A confrontação entre Estados Unidos e Irã atingiu um novo patamar de gravidade, marcada por declarações alarmantes e uma intensificação de ataques militares recíprocos na região. Em meio a esta escalada, um porta-voz militar iraniano fez uma acusação sem precedentes, afirmando que Washington estaria empregando um arsenal que havia sido reservado para um conflito global de grandes proporções, a Terceira Guerra Mundial, contra o território iraniano. Essa alegação surgiu enquanto as forças de ambos os lados prosseguiam com ofensivas militares que ameaçam desestabilizar ainda mais o Oriente Médio.
Acusações Iranianas sobre o Arsenal Norte-Americano
Na quarta-feira (22), o general Abolfazl Shekarchi, porta-voz militar do Irã, concedeu uma entrevista a uma rádio iraniana, onde detalhou a natureza do armamento que, segundo ele, os Estados Unidos estão mobilizando contra seu país. Shekarchi afirmou que os EUA estão utilizando “todas as capacidades, todas as armas e todas as previsões” que foram acumuladas para um cenário de Terceira Guerra Mundial. Ele enfatizou que armamentos testados globalmente, mas nunca antes empregados em combate real, estariam sendo usados contra a República Islâmica. A declaração sugere que Washington estaria esgotando planos de contingência e equipamentos destinados a confrontos com as principais potências mundiais no atual conflito com o Irã.
Ciclo de Ataques e Retaliações na Região
As declarações do general Shekarchi precederam o que se tornou a 13ª noite consecutiva de ataques das Forças Armadas dos EUA contra alvos iranianos. Relatos indicaram explosões em diversas localidades estratégicas, incluindo a ilha de Qeshm, uma base naval crucial para o Estreito de Ormuz; na província de Isfahan, que abriga uma importante base aérea e locais de testes nucleares; e também nas províncias de Khuzistão e Fars. A ofensiva americana se estendeu até a manhã de sexta-feira (24), com agências de notícias iranianas semi-oficiais Fars e ISNA reportando que uma base naval da Guarda Revolucionária, no norte do Irã, também foi atingida.
Em resposta à ofensiva norte-americana, Teerã também lançou sua própria série de ataques. Na sexta-feira, o Irã retaliou, visando uma base militar no norte do Iraque que abriga forças dos EUA. Jornalistas da Associated Press em Irbil, capital da região curda semi-autônoma, relataram ter ouvido pelo menos sete explosões e observado quatro colunas de fumaça preta subindo de áreas próximas ou dentro da base localizada no aeroporto da cidade. Sirenes de alerta também foram acionadas no Bahrein, indicando a amplitude da tensão e do alcance dos conflitos na região.

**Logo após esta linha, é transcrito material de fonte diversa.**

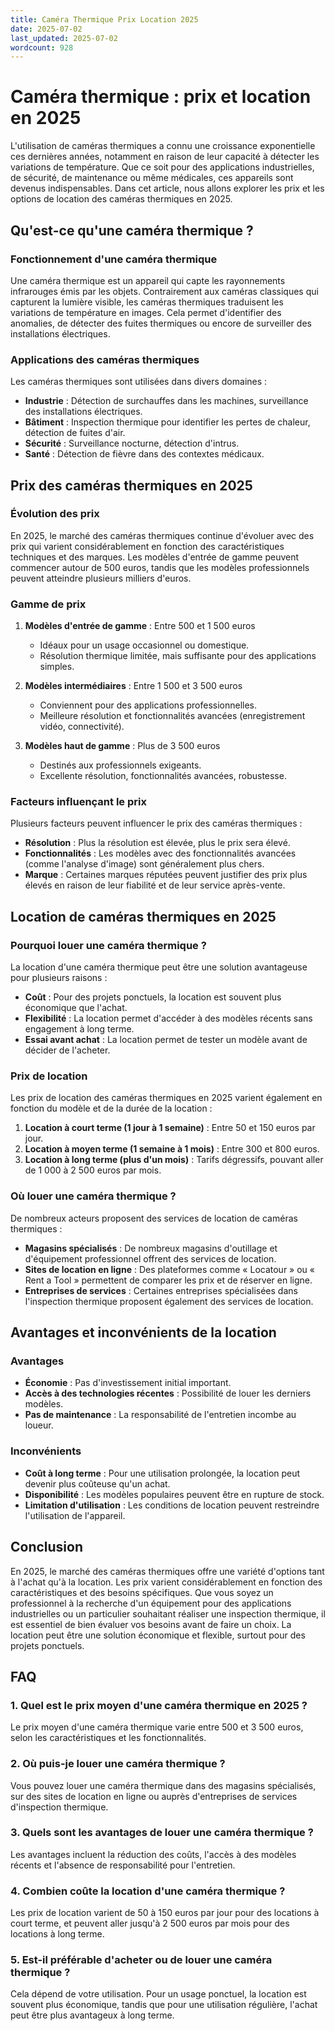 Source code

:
 ```yaml
---
title: Caméra Thermique Prix Location 2025
date: 2025-07-02
last_updated: 2025-07-02
wordcount: 928
---
```


# Caméra thermique : prix et location en 2025

L'utilisation de caméras thermiques a connu une croissance exponentielle ces dernières années, notamment en raison de leur capacité à détecter les variations de température. Que ce soit pour des applications industrielles, de sécurité, de maintenance ou même médicales, ces appareils sont devenus indispensables. Dans cet article, nous allons explorer les prix et les options de location des caméras thermiques en 2025.

## Qu'est-ce qu'une caméra thermique ?

### Fonctionnement d'une caméra thermique

Une caméra thermique est un appareil qui capte les rayonnements infrarouges émis par les objets. Contrairement aux caméras classiques qui capturent la lumière visible, les caméras thermiques traduisent les variations de température en images. Cela permet d'identifier des anomalies, de détecter des fuites thermiques ou encore de surveiller des installations électriques.

### Applications des caméras thermiques

Les caméras thermiques sont utilisées dans divers domaines :

- **Industrie** : Détection de surchauffes dans les machines, surveillance des installations électriques.
- **Bâtiment** : Inspection thermique pour identifier les pertes de chaleur, détection de fuites d'air.
- **Sécurité** : Surveillance nocturne, détection d'intrus.
- **Santé** : Détection de fièvre dans des contextes médicaux.

## Prix des caméras thermiques en 2025

### Évolution des prix

En 2025, le marché des caméras thermiques continue d'évoluer avec des prix qui varient considérablement en fonction des caractéristiques techniques et des marques. Les modèles d'entrée de gamme peuvent commencer autour de 500 euros, tandis que les modèles professionnels peuvent atteindre plusieurs milliers d'euros.

### Gamme de prix

1. **Modèles d'entrée de gamme** : Entre 500 et 1 500 euros
   - Idéaux pour un usage occasionnel ou domestique.
   - Résolution thermique limitée, mais suffisante pour des applications simples.

2. **Modèles intermédiaires** : Entre 1 500 et 3 500 euros
   - Conviennent pour des applications professionnelles.
   - Meilleure résolution et fonctionnalités avancées (enregistrement vidéo, connectivité).

3. **Modèles haut de gamme** : Plus de 3 500 euros
   - Destinés aux professionnels exigeants.
   - Excellente résolution, fonctionnalités avancées, robustesse.

### Facteurs influençant le prix

Plusieurs facteurs peuvent influencer le prix des caméras thermiques :

- **Résolution** : Plus la résolution est élevée, plus le prix sera élevé.
- **Fonctionnalités** : Les modèles avec des fonctionnalités avancées (comme l'analyse d'image) sont généralement plus chers.
- **Marque** : Certaines marques réputées peuvent justifier des prix plus élevés en raison de leur fiabilité et de leur service après-vente.

## Location de caméras thermiques en 2025

### Pourquoi louer une caméra thermique ?

La location d'une caméra thermique peut être une solution avantageuse pour plusieurs raisons :

- **Coût** : Pour des projets ponctuels, la location est souvent plus économique que l'achat.
- **Flexibilité** : La location permet d'accéder à des modèles récents sans engagement à long terme.
- **Essai avant achat** : La location permet de tester un modèle avant de décider de l'acheter.

### Prix de location

Les prix de location des caméras thermiques en 2025 varient également en fonction du modèle et de la durée de la location :

1. **Location à court terme (1 jour à 1 semaine)** : Entre 50 et 150 euros par jour.
2. **Location à moyen terme (1 semaine à 1 mois)** : Entre 300 et 800 euros.
3. **Location à long terme (plus d'un mois)** : Tarifs dégressifs, pouvant aller de 1 000 à 2 500 euros par mois.

### Où louer une caméra thermique ?

De nombreux acteurs proposent des services de location de caméras thermiques :

- **Magasins spécialisés** : De nombreux magasins d'outillage et d'équipement professionnel offrent des services de location.
- **Sites de location en ligne** : Des plateformes comme « Locatour » ou « Rent a Tool » permettent de comparer les prix et de réserver en ligne.
- **Entreprises de services** : Certaines entreprises spécialisées dans l'inspection thermique proposent également des services de location.

## Avantages et inconvénients de la location

### Avantages

- **Économie** : Pas d'investissement initial important.
- **Accès à des technologies récentes** : Possibilité de louer les derniers modèles.
- **Pas de maintenance** : La responsabilité de l'entretien incombe au loueur.

### Inconvénients

- **Coût à long terme** : Pour une utilisation prolongée, la location peut devenir plus coûteuse qu'un achat.
- **Disponibilité** : Les modèles populaires peuvent être en rupture de stock.
- **Limitation d'utilisation** : Les conditions de location peuvent restreindre l'utilisation de l'appareil.

## Conclusion

En 2025, le marché des caméras thermiques offre une variété d'options tant à l'achat qu'à la location. Les prix varient considérablement en fonction des caractéristiques et des besoins spécifiques. Que vous soyez un professionnel à la recherche d'un équipement pour des applications industrielles ou un particulier souhaitant réaliser une inspection thermique, il est essentiel de bien évaluer vos besoins avant de faire un choix. La location peut être une solution économique et flexible, surtout pour des projets ponctuels.

## FAQ

### 1. Quel est le prix moyen d'une caméra thermique en 2025 ?

Le prix moyen d'une caméra thermique varie entre 500 et 3 500 euros, selon les caractéristiques et les fonctionnalités.

### 2. Où puis-je louer une caméra thermique ?

Vous pouvez louer une caméra thermique dans des magasins spécialisés, sur des sites de location en ligne ou auprès d'entreprises de services d'inspection thermique.

### 3. Quels sont les avantages de louer une caméra thermique ?

Les avantages incluent la réduction des coûts, l'accès à des modèles récents et l'absence de responsabilité pour l'entretien.

### 4. Combien coûte la location d'une caméra thermique ?

Les prix de location varient de 50 à 150 euros par jour pour des locations à court terme, et peuvent aller jusqu'à 2 500 euros par mois pour des locations à long terme.

### 5. Est-il préférable d'acheter ou de louer une caméra thermique ?

Cela dépend de votre utilisation. Pour un usage ponctuel, la location est souvent plus économique, tandis que pour une utilisation régulière, l'achat peut être plus avantageux à long terme.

Ameaças de Intensificação por Parte dos EUA
Em um tom de crescente belicosidade, o presidente dos Estados Unidos, Donald Trump, reforçou as ameaças de uma escalada militar na quinta-feira. Trump afirmou que estava 'considerando seriamente retomar as grandes operações de combate no Irã', indicando que os iranianos 'ainda não sentiram dor suficiente'. Ele mencionou a possibilidade de um ataque 'massivo, maior do que qualquer outro antes', afirmando estar 'próximo de tomar uma decisão' e que 'está tudo pronto' para tal operação.

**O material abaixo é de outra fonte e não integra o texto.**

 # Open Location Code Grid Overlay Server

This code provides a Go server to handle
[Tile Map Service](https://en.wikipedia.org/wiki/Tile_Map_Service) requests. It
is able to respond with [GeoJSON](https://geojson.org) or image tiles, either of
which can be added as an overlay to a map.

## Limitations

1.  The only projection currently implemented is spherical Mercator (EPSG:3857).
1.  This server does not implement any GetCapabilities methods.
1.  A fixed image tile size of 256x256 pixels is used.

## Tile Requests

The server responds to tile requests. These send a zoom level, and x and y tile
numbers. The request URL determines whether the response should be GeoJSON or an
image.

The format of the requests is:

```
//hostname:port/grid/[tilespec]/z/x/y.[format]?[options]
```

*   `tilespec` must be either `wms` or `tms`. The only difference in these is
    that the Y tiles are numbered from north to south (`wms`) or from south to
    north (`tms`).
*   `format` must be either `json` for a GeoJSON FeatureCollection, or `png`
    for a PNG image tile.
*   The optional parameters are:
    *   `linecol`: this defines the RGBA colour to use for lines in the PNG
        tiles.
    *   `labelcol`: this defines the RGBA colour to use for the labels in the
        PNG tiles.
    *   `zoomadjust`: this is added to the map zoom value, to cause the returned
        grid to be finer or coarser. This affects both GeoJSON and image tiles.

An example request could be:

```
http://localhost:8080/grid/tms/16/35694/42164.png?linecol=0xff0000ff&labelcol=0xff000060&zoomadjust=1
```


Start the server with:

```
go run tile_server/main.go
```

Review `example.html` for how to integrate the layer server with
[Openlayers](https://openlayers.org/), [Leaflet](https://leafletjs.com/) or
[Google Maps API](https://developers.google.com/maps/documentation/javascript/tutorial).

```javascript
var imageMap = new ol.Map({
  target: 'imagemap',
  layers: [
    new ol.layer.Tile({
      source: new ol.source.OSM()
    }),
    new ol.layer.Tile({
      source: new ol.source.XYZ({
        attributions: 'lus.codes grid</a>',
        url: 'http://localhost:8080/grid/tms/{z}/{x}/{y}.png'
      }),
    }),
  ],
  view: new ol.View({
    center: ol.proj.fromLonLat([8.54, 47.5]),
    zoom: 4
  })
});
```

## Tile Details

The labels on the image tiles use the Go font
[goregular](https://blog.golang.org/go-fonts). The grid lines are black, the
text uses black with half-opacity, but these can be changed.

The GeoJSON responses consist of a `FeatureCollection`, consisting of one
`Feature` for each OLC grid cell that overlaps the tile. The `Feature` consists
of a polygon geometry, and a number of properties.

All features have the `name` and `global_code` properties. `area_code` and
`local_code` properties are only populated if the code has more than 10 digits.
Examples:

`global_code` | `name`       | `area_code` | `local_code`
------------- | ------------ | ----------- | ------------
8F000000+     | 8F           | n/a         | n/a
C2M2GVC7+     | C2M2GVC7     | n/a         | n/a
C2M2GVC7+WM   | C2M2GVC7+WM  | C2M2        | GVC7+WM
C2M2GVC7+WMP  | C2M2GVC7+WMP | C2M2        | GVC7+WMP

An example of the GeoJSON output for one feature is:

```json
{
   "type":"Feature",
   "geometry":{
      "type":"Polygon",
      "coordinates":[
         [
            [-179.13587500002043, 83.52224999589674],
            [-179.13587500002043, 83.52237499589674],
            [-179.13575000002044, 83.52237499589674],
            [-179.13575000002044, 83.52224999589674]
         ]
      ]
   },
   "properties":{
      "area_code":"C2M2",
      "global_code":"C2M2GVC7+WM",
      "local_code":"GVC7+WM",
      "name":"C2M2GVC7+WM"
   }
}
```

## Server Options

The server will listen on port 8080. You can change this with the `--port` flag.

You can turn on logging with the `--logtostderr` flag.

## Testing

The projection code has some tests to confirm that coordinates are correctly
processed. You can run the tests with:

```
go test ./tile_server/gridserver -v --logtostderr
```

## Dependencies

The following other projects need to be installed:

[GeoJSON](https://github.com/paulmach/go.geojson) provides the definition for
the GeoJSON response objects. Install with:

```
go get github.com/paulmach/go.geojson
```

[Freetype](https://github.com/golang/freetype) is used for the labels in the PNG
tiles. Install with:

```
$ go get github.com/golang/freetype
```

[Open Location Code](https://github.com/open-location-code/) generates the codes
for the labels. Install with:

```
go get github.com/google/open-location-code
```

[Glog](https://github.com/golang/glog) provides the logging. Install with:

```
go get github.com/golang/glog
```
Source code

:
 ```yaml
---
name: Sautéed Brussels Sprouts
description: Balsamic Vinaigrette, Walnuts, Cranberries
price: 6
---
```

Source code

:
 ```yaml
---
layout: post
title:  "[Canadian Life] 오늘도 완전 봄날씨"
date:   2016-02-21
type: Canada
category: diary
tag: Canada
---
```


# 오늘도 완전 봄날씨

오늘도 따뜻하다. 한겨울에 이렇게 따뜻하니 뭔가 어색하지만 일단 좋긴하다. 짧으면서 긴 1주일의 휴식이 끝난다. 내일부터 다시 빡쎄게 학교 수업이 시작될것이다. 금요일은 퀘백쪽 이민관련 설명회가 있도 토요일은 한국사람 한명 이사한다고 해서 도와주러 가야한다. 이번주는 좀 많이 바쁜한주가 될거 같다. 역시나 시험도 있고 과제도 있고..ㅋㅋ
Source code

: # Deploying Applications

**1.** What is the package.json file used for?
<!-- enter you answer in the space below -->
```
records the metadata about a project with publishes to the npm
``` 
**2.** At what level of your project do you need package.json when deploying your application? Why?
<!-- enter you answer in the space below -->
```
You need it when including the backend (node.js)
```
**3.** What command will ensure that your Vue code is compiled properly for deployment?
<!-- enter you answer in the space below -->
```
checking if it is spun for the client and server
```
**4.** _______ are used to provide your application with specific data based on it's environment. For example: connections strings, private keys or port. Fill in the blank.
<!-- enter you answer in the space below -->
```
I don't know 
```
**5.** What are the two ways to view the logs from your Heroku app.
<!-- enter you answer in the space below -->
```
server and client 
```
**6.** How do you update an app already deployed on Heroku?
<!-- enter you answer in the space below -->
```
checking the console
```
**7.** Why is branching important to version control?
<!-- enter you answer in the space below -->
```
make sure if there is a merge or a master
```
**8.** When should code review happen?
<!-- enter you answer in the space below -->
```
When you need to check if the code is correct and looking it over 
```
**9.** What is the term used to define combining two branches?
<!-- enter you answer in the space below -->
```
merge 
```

Trump também abordou a questão de um possível envolvimento de Israel no conflito, declarando que o país poderia participar 'em dois minutos' se solicitado. No entanto, ele ponderou que os Estados Unidos não necessitariam de apoio externo, mas alertou que a participação israelense poderia precipitar uma retaliação iraniana, sublinhando a delicada balança de poder e os riscos de uma expansão regional do conflito.

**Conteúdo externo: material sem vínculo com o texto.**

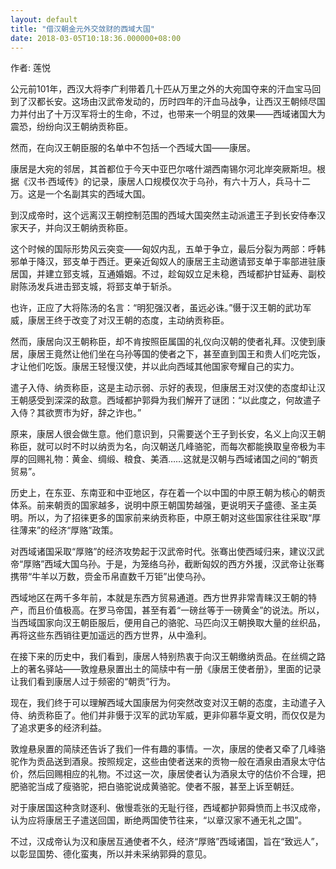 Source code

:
 ```yaml
---
layout: default
title: "借汉朝金元外交敛财的西域大国"
date: 2018-03-05T10:18:36.000000+08:00
---
```


作者: 莲悦

公元前101年，西汉大将李广利带着几十匹从万里之外的大宛国夺来的汗血宝马回到了汉都长安。这场由汉武帝发动的，历时四年的汗血马战争，让西汉王朝倾尽国力并付出了十万汉军将士的生命，不过，也带来一个明显的效果——西域诸国大为震恐，纷纷向汉王朝纳贡称臣。

然而，在向汉王朝臣服的名单中不包括一个西域大国——康居。

康居是大宛的邻居，其首都位于今天中亚巴尔喀什湖西南锡尔河北岸突厥斯坦。根据《汉书·西域传》的记录，康居人口规模仅次于乌孙，有六十万人，兵马十二万。这是一个名副其实的西域大国。

到汉成帝时，这个远离汉王朝控制范围的西域大国突然主动派遣王子到长安侍奉汉家天子，并向汉王朝纳贡称臣。

这个时候的国际形势风云突变——匈奴内乱，五单于争立，最后分裂为两部：呼韩邪单于降汉，郅支单于西迁。更亲近匈奴人的康居王主动邀请郅支单于率部进驻康居国，并建立郅支城，互通婚姻。不过，趁匈奴立足未稳，西域都护甘延寿、副校尉陈汤发兵进击郅支城，将郅支单于斩杀。

也许，正应了大将陈汤的名言：“明犯强汉者，虽远必诛。”慑于汉王朝的武功军威，康居王终于改变了对汉王朝的态度，主动纳贡称臣。

然而，康居向汉王朝称臣，却不肯按照臣属国的礼仪向汉朝的使者礼拜。汉使到康居，康居王竟然让他们坐在乌孙等国的使者之下，甚至直到国王和贵人们吃完饭，才让他们吃饭。康居王轻慢汉使，并以此向西域其他国家夸耀自己的实力。

遣子入侍、纳贡称臣，这是主动示弱、示好的表现，但康居王对汉使的态度却让汉王朝感受到深深的敌意。西域都护郭舜为我们解开了谜团：“以此度之，何故遣子入侍？其欲贾市为好，辞之诈也。”

原来，康居人很会做生意。他们意识到，只需要送个王子到长安，名义上向汉王朝称臣，就可以时不时以纳贡为名，向汉朝送几峰骆驼，而每次都能换取皇帝极为丰厚的回赐礼物：黄金、绸缎、粮食、美酒……这就是汉朝与西域诸国之间的“朝贡贸易”。

历史上，在东亚、东南亚和中亚地区，存在着一个以中国的中原王朝为核心的朝贡体系。前来朝贡的国家越多，说明中原王朝国势越强，更说明天子盛德、圣主英明。所以，为了招徕更多的国家前来纳贡称臣，中原王朝对这些国家往往采取“厚往薄来”的经济“厚赂”政策。

对西域诸国采取“厚赂”的经济攻势起于汉武帝时代。张骞出使西域归来，建议汉武帝“厚赂”西域大国乌孙。于是，为笼络乌孙，截断匈奴的西方外援，汉武帝让张骞携带“牛羊以万数，赍金币帛直数千万钜”出使乌孙。

西域地区在两千多年前，本就是东西方贸易通道。西方世界非常青睐汉王朝的特产，而且价值极高。在罗马帝国，甚至有着“一磅丝等于一磅黄金”的说法。所以，当西域国家向汉王朝臣服后，便用自己的骆驼、马匹向汉王朝换取大量的丝织品，再将这些东西销往更加遥远的西方世界，从中渔利。

在接下来的历史中，我们看到，康居人特别热衷于向汉王朝缴纳贡品。在丝绸之路上的著名驿站——敦煌悬泉置出土的简牍中有一册《康居王使者册》，里面的记录让我们看到康居人过于频密的“朝贡”行为。

现在，我们终于可以理解西域大国康居为何突然改变对汉王朝的态度，主动遣子入侍、纳贡称臣了。他们并非慑于汉军的武功军威，更非仰慕华夏文明，而仅仅是为了追求更多的经济利益。

敦煌悬泉置的简牍还告诉了我们一件有趣的事情。一次，康居的使者又牵了几峰骆驼作为贡品送到酒泉。按照规定，这些由使者送来的贡物一般在酒泉由酒泉太守估价，然后回赐相应的礼物。不过这一次，康居使者认为酒泉太守的估价不合理，把肥骆驼当成了瘦骆驼，把白骆驼说成黄骆驼。使者不服，甚至上诉至朝廷。

对于康居国这种贪财逐利、傲慢乖张的无耻行径，西域都护郭舜愤而上书汉成帝，认为应将康居王子遣送回国，断绝两国使节往来，“以章汉家不通无礼之国”。

不过，汉成帝认为汉和康居互通使者不久，经济“厚赂”西域诸国，旨在“致远人”，以彰显国势、德化蛮夷，所以并未采纳郭舜的意见。

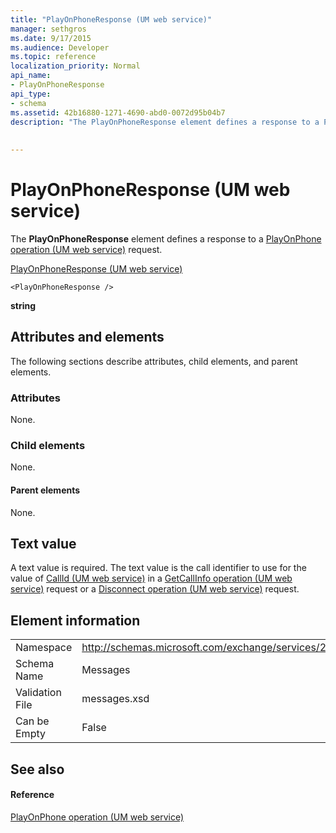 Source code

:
 ```yaml
---
title: "PlayOnPhoneResponse (UM web service)"
manager: sethgros
ms.date: 9/17/2015
ms.audience: Developer
ms.topic: reference
localization_priority: Normal
api_name:
- PlayOnPhoneResponse
api_type:
- schema
ms.assetid: 42b16880-1271-4690-abd0-0072d95b04b7
description: "The PlayOnPhoneResponse element defines a response to a PlayOnPhone operation (UM web service) request."
 
 
---
```


# PlayOnPhoneResponse (UM web service)

The **PlayOnPhoneResponse** element defines a response to a [PlayOnPhone operation (UM web service)](playonphone-operation-um-web-service.md) request. 
  
[PlayOnPhoneResponse (UM web service)](playonphoneresponse-um-web-service.md)
  
```
<PlayOnPhoneResponse />
```

 **string**
## Attributes and elements

The following sections describe attributes, child elements, and parent elements.
  
### Attributes

None.
  
### Child elements

None.
  
#### Parent elements

None.
  
## Text value

A text value is required. The text value is the call identifier to use for the value of [CallId (UM web service)](callid-um-web-service.md) in a [GetCallInfo operation (UM web service)](getcallinfo-operation-um-web-service.md) request or a [Disconnect operation (UM web service)](disconnect-operation-um-web-service.md) request. 
  
## Element information

|||
|:-----|:-----|
|Namespace  <br/> |http://schemas.microsoft.com/exchange/services/2006/messages  <br/> |
|Schema Name  <br/> |Messages  <br/> |
|Validation File  <br/> |messages.xsd  <br/> |
|Can be Empty  <br/> |False  <br/> |
   
## See also

#### Reference

[PlayOnPhone operation (UM web service)](playonphone-operation-um-web-service.md)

O Preço do Conflito: Custos Humanos e Financeiros
A intensificação dos confrontos traz à tona o elevado custo humano e financeiro para os Estados Unidos. Na mesma quarta-feira em que o general iraniano fez suas declarações, o presidente Trump participou da cerimônia de repatriação dos corpos de militares americanos mortos no conflito. Até o momento, a guerra já representou um ônus de pelo menos US$ 37,5 bilhões para os cofres públicos dos EUA. Além das perdas financeiras, o embate resultou na morte de 18 militares americanos e deixou mais de 450 soldados feridos, evidenciando o pesado tributo pago em vidas e recursos na prolongada confrontação com o Irã.
A retórica agressiva e as ações militares em andamento de ambos os lados sublinham um cenário de crescente imprevisibilidade no Oriente Médio. As acusações de uso de arsenal de 'Terceira Guerra Mundial' e as ameaças de ataques ainda maiores sinalizam uma espiral de violência que exige atenção global e levanta preocupações sobre as implicações de longo prazo para a segurança e estabilidade da região e do mundo.